At the moment the majority of the Scikit-LLM estimators are only compatible with some of the OpenAI models. Hence, a user-provided OpenAI API key is required.

```python
from skllm.config import SKLLMConfig

SKLLMConfig.set_openai_key("<YOUR_KEY>")
SKLLMConfig.set_openai_org("<YOUR_ORGANISATION>")
```

**Important notice:**

- If you have a free trial OpenAI account, the [rate limits](https://platform.openai.com/docs/guides/rate-limits/overview) are not sufficient (specifically 3 requests per minute). Please switch to the "pay as you go" plan first.
- When calling `SKLLMConfig.set_openai_org`, you have to provide your organization ID and **NOT** the name.
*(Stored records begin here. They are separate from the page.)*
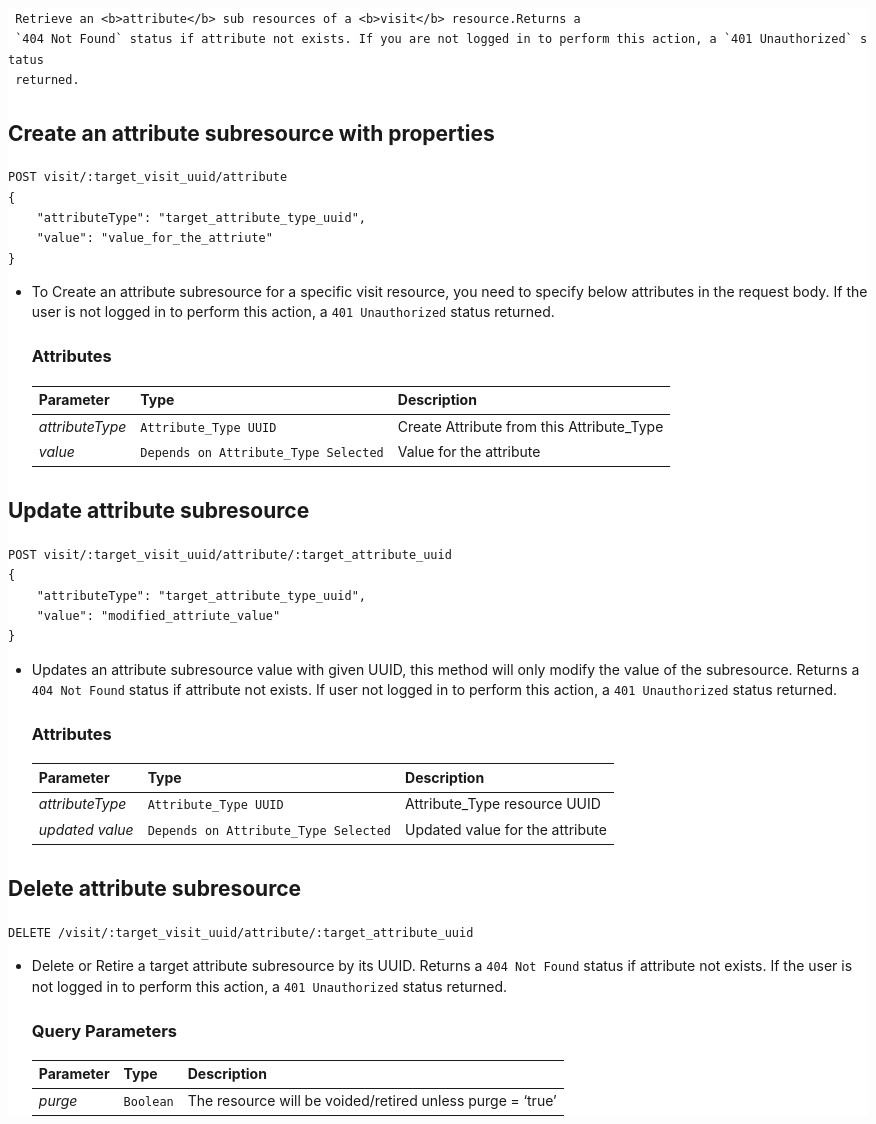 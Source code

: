     Retrieve an <b>attribute</b> sub resources of a <b>visit</b> resource.Returns a 
     `404 Not Found` status if attribute not exists. If you are not logged in to perform this action, a `401 Unauthorized` status
     returned.

## Create an attribute subresource with properties
```console
POST visit/:target_visit_uuid/attribute 
{
    "attributeType": "target_attribute_type_uuid",
    "value": "value_for_the_attriute"
}
```
* To Create an attribute subresource for a specific visit resource, you need to specify below attributes in the request body.
If the user is not logged in to perform this action, a `401 Unauthorized` status returned.

    ### Attributes

    Parameter | Type | Description
    --- | --- | ---
    *attributeType* | `Attribute_Type UUID` | Create Attribute from this Attribute_Type
    *value* | `Depends on Attribute_Type Selected` | Value for the attribute
    
## Update attribute subresource
```console
POST visit/:target_visit_uuid/attribute/:target_attribute_uuid
{
    "attributeType": "target_attribute_type_uuid",
    "value": "modified_attriute_value"
} 
```
* Updates an attribute subresource value with given UUID, this method will only modify the value of the subresource. Returns a `404 Not Found` status if attribute not exists. If user not logged in to perform this action, a `401 Unauthorized` status
returned.

    ### Attributes

    Parameter | Type | Description
    --- | --- | ---
    *attributeType* | `Attribute_Type UUID` | Attribute_Type resource UUID
    *updated value* | `Depends on Attribute_Type Selected` | Updated value for the attribute


## Delete attribute subresource
```console
DELETE /visit/:target_visit_uuid/attribute/:target_attribute_uuid
```
* Delete or Retire a target attribute subresource by its UUID. Returns a `404 Not Found` status if attribute not exists. 
If the user is not logged in to perform this action, a `401 Unauthorized` status returned.

    ### Query Parameters

    Parameter | Type | Description
    --- | --- | ---
    *purge* | `Boolean` | The resource will be voided/retired unless purge = ‘true’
You can find your ID [here](https://platform.openai.com/account/org-settings).

### Using Azure OpenAI

```python
from skllm.config import SKLLMConfig

SKLLMConfig.set_openai_key("<YOUR_KEY>")  # use azure key instead
SKLLMConfig.set_azure_api_base("<API_BASE>")

# start with "azure::" prefix when setting the model name
model_name = "azure::<model_name>"
# e.g. ZeroShotGPTClassifier(openai_model="azure::gpt-3.5-turbo")
```

Note: Azure OpenAI is not supported by the preprocessors at the moment.

### Using GPT4ALL

In addition to OpenAI, some of the models can use [gpt4all](https://gpt4all.io/index.html) as a backend.

**This feature is considered higly experimental!**

In order to use gpt4all, you need to install the corresponding submodule:

```bash
pip install "scikit-llm[gpt4all]"
```

In order to switch from OpenAI to GPT4ALL model, simply provide a string of the format `gpt4all::<model_name>` as an argument. While the model runs completely locally, the estimator still treats it as an OpenAI endpoint and will try to check that the API key is present. You can provide any string as a key.

```python
SKLLMConfig.set_openai_key("any string")
SKLLMConfig.set_openai_org("any string")

ZeroShotGPTClassifier(openai_model="gpt4all::ggml-model-gpt4all-falcon-q4_0.bin")
```

When running for the first time, the model file will be downloaded automatially.

When using gpt4all please keep the following in mind:

1. Not all gpt4all models are commercially licensable, please consult gpt4all website for more details.
2. The accuracy of the models may be much lower compared to ones provided by OpenAI (especially gpt-4).
3. Not all of the available models were tested, some may not work with scikit-llm at all.

### Supported models by a non-standard backend

At the moment only the following estimators support non-standard backends (gpt4all, azure):

- `ZeroShotGPTClassifier`
- `MultiLabelZeroShotGPTClassifier`
- `FewShotGPTClassifier`

### Zero-Shot Text Classification

One of the powerful ChatGPT features is the ability to perform text classification without being re-trained. For that, the only requirement is that the labels must be descriptive.

We provide a class `ZeroShotGPTClassifier` that allows to create such a model as a regular scikit-learn classifier.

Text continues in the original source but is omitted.